|4:34 PM EDT||
Rush Holt, D-NJ 12th
Mr. HOLT. I thank the gentleman from Colorado.
Madam Speaker, I rise as an original cosponsor of H. Res. 1582, to honor and salute Americans for the Arts on its 50th anniversary. My colleagues should not be surprised that two of the scientists here on the floor, the gentleman from Michigan and I, would rise to speak in favor of the arts. [Page: H6950]
I want to commend Representative Slaughter for introducing this important resolution but especially for her tireless work to champion the arts and to remind us all of the importance they play in our lives and in our society.

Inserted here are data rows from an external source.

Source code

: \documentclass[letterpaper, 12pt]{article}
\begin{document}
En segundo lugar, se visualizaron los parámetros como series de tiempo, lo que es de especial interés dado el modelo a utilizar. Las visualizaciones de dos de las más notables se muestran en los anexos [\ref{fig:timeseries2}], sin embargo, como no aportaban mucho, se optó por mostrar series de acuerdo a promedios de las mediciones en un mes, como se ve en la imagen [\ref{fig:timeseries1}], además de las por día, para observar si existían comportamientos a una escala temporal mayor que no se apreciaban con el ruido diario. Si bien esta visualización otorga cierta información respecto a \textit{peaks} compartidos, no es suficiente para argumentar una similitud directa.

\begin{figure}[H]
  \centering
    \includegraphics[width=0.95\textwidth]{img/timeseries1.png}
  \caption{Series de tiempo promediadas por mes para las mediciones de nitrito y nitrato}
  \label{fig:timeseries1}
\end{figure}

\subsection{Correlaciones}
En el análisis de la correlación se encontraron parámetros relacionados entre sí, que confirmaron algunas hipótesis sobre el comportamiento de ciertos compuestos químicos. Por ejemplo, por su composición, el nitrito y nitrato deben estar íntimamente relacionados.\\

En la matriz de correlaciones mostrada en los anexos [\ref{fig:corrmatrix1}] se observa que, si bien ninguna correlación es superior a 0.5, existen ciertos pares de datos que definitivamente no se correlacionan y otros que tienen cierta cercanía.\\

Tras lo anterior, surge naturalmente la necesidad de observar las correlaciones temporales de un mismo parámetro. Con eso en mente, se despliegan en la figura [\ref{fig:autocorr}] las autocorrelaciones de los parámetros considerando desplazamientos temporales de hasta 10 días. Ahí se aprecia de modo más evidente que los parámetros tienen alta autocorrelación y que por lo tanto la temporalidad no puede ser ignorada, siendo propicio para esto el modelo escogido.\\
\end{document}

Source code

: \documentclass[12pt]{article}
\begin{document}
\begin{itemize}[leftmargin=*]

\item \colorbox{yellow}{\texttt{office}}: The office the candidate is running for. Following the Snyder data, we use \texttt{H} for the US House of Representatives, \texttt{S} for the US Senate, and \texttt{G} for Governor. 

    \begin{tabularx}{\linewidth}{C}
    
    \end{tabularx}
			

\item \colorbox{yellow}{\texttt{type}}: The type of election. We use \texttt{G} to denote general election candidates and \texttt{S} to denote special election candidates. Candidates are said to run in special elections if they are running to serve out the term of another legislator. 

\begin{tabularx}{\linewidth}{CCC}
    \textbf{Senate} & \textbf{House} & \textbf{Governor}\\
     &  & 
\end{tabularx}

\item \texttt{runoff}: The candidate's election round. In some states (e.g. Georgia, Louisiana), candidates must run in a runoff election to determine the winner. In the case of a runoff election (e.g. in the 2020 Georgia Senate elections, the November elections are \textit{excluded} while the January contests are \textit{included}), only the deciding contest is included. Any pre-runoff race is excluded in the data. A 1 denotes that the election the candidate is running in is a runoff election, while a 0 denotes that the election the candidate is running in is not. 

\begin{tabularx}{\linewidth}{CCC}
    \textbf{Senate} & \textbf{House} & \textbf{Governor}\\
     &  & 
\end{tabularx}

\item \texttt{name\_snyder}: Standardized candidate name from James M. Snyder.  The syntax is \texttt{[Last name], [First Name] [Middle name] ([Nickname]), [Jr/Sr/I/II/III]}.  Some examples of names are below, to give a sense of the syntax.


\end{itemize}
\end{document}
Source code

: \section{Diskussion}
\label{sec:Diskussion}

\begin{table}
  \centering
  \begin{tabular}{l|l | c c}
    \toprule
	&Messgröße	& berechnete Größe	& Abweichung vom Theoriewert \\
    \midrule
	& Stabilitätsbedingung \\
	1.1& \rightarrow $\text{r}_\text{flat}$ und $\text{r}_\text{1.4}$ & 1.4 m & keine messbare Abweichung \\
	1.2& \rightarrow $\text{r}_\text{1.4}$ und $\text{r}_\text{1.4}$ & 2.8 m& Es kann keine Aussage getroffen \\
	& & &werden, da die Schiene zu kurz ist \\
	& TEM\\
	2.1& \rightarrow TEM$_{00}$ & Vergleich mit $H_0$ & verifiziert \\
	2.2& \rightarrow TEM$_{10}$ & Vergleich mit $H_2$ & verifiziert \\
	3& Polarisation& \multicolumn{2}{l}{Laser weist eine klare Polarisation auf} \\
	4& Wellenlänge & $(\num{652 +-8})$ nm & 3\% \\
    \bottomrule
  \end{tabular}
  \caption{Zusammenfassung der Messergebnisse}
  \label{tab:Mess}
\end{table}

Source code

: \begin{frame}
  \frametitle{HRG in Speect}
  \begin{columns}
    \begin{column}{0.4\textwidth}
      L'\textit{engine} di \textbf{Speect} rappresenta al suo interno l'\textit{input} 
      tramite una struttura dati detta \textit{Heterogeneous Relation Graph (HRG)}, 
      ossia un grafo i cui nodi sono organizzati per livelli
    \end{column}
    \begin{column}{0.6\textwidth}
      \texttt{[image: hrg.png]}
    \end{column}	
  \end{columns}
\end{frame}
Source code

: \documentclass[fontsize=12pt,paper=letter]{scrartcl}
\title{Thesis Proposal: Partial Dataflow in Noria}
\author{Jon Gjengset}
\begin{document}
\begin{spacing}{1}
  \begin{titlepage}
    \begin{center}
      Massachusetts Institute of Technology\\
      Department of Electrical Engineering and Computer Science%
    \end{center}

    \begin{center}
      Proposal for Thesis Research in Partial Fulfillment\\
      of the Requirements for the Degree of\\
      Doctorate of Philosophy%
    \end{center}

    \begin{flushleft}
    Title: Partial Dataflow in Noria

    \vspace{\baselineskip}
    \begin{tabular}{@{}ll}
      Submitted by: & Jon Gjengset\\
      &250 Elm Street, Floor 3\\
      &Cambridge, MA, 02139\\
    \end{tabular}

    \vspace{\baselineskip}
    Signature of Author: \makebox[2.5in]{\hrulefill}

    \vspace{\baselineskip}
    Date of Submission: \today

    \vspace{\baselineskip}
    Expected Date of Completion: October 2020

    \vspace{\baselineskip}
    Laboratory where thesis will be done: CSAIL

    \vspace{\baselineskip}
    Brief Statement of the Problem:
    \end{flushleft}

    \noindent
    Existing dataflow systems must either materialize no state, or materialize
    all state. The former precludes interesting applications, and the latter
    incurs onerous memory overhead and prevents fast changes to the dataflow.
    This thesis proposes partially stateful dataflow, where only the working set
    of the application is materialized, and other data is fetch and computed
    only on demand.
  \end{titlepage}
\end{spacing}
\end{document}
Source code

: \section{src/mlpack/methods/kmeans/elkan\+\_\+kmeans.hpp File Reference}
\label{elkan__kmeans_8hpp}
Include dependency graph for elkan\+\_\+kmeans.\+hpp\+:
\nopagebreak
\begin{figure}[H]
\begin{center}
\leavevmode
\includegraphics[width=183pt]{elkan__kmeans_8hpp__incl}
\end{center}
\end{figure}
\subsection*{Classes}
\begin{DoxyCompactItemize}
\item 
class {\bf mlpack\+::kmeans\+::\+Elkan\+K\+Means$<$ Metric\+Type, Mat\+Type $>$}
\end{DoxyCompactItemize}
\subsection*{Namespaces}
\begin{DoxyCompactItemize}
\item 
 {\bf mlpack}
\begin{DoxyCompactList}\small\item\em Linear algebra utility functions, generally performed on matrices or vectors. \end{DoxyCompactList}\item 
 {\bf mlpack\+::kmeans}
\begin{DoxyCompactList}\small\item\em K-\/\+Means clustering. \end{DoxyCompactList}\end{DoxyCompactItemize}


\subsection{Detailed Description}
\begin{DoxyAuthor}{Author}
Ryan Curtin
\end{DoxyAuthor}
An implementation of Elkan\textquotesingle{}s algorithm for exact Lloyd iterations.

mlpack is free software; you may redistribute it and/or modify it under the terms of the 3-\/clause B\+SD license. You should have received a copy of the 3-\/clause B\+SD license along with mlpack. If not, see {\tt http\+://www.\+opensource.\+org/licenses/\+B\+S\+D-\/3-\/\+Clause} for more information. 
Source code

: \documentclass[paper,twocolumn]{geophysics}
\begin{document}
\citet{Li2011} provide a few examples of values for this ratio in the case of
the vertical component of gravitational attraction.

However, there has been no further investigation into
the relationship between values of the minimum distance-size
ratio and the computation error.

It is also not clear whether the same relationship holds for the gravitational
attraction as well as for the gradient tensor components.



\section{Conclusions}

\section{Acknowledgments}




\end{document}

As a member of the Congressional Arts Caucus, I believe that the arts play a crucial role in our society--enhancing our creativity, promoting critical aspects of education, and providing Americans with opportunities to view works of beauty and personal expression. Through the arts, we as a Nation, as a people, come to know ourselves. We push our boundaries, and we break free of our prejudices. Furthermore, the arts inspire our children to explore their own creativity and to encourage positive
development in the course of their educational careers.
Has anyone here not observed how a student can blossom academically after the student finds a sense of accomplishment and achievement through artistic expression? The arts are a fundamental component of our society and warrant Federal funding.
Americans for the Arts was chartered in 1960 in North Carolina with the ``mission of enhancing public and private support for the nonprofit arts and serving local arts councils in the United States.'' Fifty years later, we all owe Americans for the Arts a debt of gratitude for successfully accomplishing this mission year in and year out. A few years after they were formed, Americans for the Arts helped establish the National Endowment for the Arts, which, to this day, has exposed millions of
Americans to the arts and has supported local artists in a multitude of disciplines.
Even in this difficult economy, Americans for the Arts has continued to lead by supporting local public and nonprofit arts agencies. Americans for the Arts has also continued to help expose a new generation of students to the arts, both in and out of school. Further, as the gentlewoman from New York reported, Americans for the Arts has noted in its report of ``Arts and Economic Prosperity'' across the country that the ``nonprofit arts and culture industry generates $166.2 billion in economic
activity every year.'' The report also details that the arts support 5.7 million jobs and generate $29.6 billion in government revenue. So not only are the arts good for our cultural development as a society, but they are good for our economic development as well.
While today we are recognizing Americans for the Arts for their first 50 years of accomplishments, we here should wish them well for the next 50 years. We need Americans for the Arts to remain, for years to come, a vital institution in our society.